C’est évidemment son développement qui est le plus intéressant parce qu’au fur et à mesure il va se retrouver soumis à des décisions qu’il n’a pas la maturité de prendre, et cela sera accompagné d’une prise de conscience assez réelle de ce qu’est la guerre. Car oui, très logiquement, quand il va enfin être au contact de ce qu’il idolise et qu’il va comprendre que la guerre détruit des choses qu’il aime, ça va un peu le remettre dans les rails, et il va devoir grandir…. vite.
Bernie est lui le vrai VIP de la série. Soldat de Zéon pas très très bon, qui finit « promu » aux forces spéciales avec un taux de survie pas très élevé, il va peiner à trouver sa place dans son groupe et s’attacher peu à peu à ce gamin un peu couillon qui va autant l’aider que l’handicaper dans sa mission. Un peu paumé – on sent que lui aussi avait une image de la guerre et du combat qui était bien plus enthousiaste avant la prise de conscience de la réalité du champ de bataille. Il cherche juste à survivre et faire ce qu’on lui demande de faire, malgré les pronostics assez négatifs. Un pur soldat, mais qui n’a pas encore jeté son humanité au caniveau. Son développement personnel est vraiment chouette, mais c’est surtout la relation qui le lie à Al qui est le vrai joyau du récit, tant c’est écrit avec un naturel assez inattendu compte tenu du contexte et de la différence de caractères entre les deux garçons.
Et puis on a Christina, qui est clairement la moins développée des trois – malgré une grande mise en avant sur les visuels officiels. Secrètement pilote, très libre d’esprit, très gentille… elle dégage un charisme naturel qui lui permet de voler l’écran à chaque apparition. Elle développe une relation assez mignonne avec Al et surtout avec Bernie, qui va évidemment tourner au tragique à terme, les deux étant dans deux camps que tout oppose.
Le reste des personnages est plus mineur mais y’a quelques figures qui brillent, à commencer par les membres de l’équipe d’infiltration dans lequel Bernie va se retrouver engagé. Trois personnages assez archétypaux, clairement définis par leurs vices (le tabac pour le commandant, les femmes pour le second, la binouze pour le troisième), pas toujours des plus sympathiques mais qui eux aussi développent au fur et à mesure du récit une relation plus positive qu’on aurait pu l’anticiper envers Bernie et Al. J’apprécie en particulier le vieux commandant, qui a lui aussi une certaine présence, une sacrée classe, celle typique du vétéran un peu sage qui essaie de faire du mieux qu’il peut dans une situation qu’il est le premier à savoir comme foutue.

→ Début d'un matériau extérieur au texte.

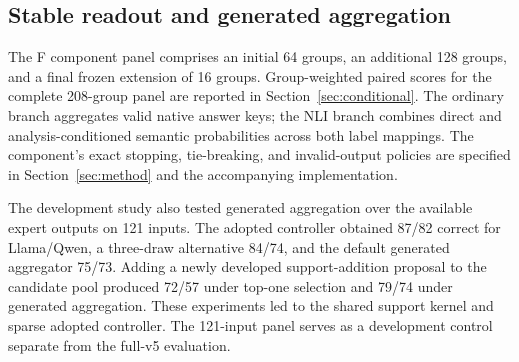 

\subsection{Stable readout and generated aggregation}
The F component panel comprises an initial 64 groups, an additional 128 groups, and a final frozen extension of 16 groups. Group-weighted paired scores for the complete 208-group panel are reported in Section~\ref{sec:conditional}. The ordinary branch aggregates valid native answer keys; the NLI branch combines direct and analysis-conditioned semantic probabilities across both label mappings. The component's exact stopping, tie-breaking, and invalid-output policies are specified in Section~\ref{sec:method} and the accompanying implementation.

The development study also tested generated aggregation over the available expert outputs on 121 inputs. The adopted controller obtained 87/82 correct for Llama/Qwen, a three-draw alternative 84/74, and the default generated aggregator 75/73. Adding a newly developed support-addition proposal to the candidate pool produced 72/57 under top-one selection and 79/74 under generated aggregation. These experiments led to the shared support kernel and sparse adopted controller. The 121-input panel serves as a development control separate from the full-v5 evaluation.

Y’a aussi les camarades de classe de Al qui valent le coup d’être mentionnés même si là aussi leur rôle est assez limité – ils sont clairement là pour illustrer le développement du gamin, et du décalage qu’il va peu à peu se créer entre lui et eux. Du côté Zeon, pas grand chose à signaler – les rares représentants qu’on croise sont très caricaturaux, avec entre autre un commandant complétement pété par ses idéologies et son orgueil, qui existe simplement pour amener un rebondissement final au récit. Pas le perso le plus fin de la série, mais pas étonnant de le croiser chez Zéon.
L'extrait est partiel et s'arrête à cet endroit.